- **Input for this task**:

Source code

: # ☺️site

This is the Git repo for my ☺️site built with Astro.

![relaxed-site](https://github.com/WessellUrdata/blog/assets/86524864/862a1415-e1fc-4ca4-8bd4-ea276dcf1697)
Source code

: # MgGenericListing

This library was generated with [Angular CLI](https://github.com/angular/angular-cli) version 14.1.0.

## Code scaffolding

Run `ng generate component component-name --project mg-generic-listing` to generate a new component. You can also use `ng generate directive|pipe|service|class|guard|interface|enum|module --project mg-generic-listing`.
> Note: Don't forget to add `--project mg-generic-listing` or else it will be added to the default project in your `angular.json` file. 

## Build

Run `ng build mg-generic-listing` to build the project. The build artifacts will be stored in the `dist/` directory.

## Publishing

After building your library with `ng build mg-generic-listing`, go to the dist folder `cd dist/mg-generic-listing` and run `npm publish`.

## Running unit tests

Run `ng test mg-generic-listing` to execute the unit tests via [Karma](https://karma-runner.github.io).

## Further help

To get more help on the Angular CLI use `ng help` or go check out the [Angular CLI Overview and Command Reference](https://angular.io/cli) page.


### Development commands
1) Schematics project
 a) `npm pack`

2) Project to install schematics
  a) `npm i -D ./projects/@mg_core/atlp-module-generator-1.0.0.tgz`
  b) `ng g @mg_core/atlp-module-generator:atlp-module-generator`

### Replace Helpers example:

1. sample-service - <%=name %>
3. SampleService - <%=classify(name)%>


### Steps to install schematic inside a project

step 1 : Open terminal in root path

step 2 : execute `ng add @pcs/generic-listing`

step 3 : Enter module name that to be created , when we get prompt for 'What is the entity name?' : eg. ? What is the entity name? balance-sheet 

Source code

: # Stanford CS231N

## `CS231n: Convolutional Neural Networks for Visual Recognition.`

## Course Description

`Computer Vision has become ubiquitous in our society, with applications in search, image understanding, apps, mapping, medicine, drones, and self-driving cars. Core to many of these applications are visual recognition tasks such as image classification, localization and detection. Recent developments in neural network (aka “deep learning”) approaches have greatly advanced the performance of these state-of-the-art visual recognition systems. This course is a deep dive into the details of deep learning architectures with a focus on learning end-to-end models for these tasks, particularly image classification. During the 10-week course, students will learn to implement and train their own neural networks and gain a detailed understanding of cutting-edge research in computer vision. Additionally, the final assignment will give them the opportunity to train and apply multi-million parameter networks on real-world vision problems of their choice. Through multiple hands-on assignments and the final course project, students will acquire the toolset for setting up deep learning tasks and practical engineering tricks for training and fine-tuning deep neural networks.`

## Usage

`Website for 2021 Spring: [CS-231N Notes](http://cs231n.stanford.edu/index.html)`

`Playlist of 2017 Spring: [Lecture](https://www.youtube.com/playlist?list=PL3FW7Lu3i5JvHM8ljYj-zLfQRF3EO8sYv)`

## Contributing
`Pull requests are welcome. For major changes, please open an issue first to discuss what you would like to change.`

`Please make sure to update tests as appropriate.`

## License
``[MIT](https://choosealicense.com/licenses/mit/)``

- **Activity**: What lines in the material include the string "library"? Pull each one out.

- **Response to this task**:
This library was generated with [Angular CLI](https://github.com/angular/angular-cli) version 14.1.0.
After building your library with `ng build mg-generic-listing`, go to the dist folder `cd dist/mg-generic-listing` and run `npm publish`.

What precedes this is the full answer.